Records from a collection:
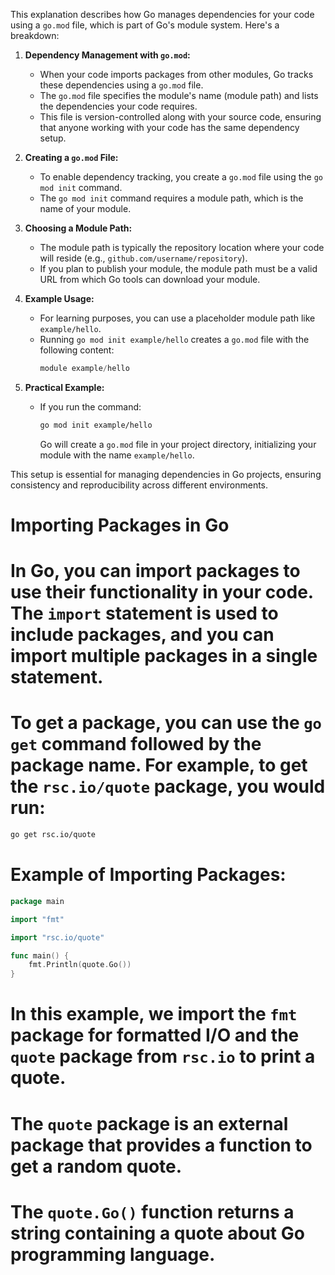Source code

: This explanation describes how Go manages dependencies for your code using a `go.mod` file, which is part of Go's module system. Here's a breakdown:

1. **Dependency Management with `go.mod`:**
   - When your code imports packages from other modules, Go tracks these dependencies using a `go.mod` file.
   - The `go.mod` file specifies the module's name (module path) and lists the dependencies your code requires.
   - This file is version-controlled along with your source code, ensuring that anyone working with your code has the same dependency setup.

2. **Creating a `go.mod` File:**
   - To enable dependency tracking, you create a `go.mod` file using the `go mod init` command.
   - The `go mod init` command requires a module path, which is the name of your module.

3. **Choosing a Module Path:**
   - The module path is typically the repository location where your code will reside (e.g., `github.com/username/repository`).
   - If you plan to publish your module, the module path must be a valid URL from which Go tools can download your module.

4. **Example Usage:**
   - For learning purposes, you can use a placeholder module path like `example/hello`.
   - Running `go mod init example/hello` creates a `go.mod` file with the following content:
     ```go
     module example/hello
     ```

5. **Practical Example:**
   - If you run the command:
     ```bash
     go mod init example/hello
     ```
     Go will create a `go.mod` file in your project directory, initializing your module with the name `example/hello`.

This setup is essential for managing dependencies in Go projects, ensuring consistency and reproducibility across different environments.

# Importing Packages in Go
# In Go, you can import packages to use their functionality in your code. The `import` statement is used to include packages, and you can import multiple packages in a single statement.
# To get a package, you can use the `go get` command followed by the package name. For example, to get the `rsc.io/quote` package, you would run:
```bash
go get rsc.io/quote
```
# Example of Importing Packages:
```go
package main

import "fmt"

import "rsc.io/quote"

func main() {
    fmt.Println(quote.Go())
}
```
# In this example, we import the `fmt` package for formatted I/O and the `quote` package from `rsc.io` to print a quote.
# The `quote` package is an external package that provides a function to get a random quote.
# The `quote.Go()` function returns a string containing a quote about Go programming language.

# PROBLEM:
Say how many lines in the entries above contain the string "that", offering no other words.

# ANSWER SECTION:
2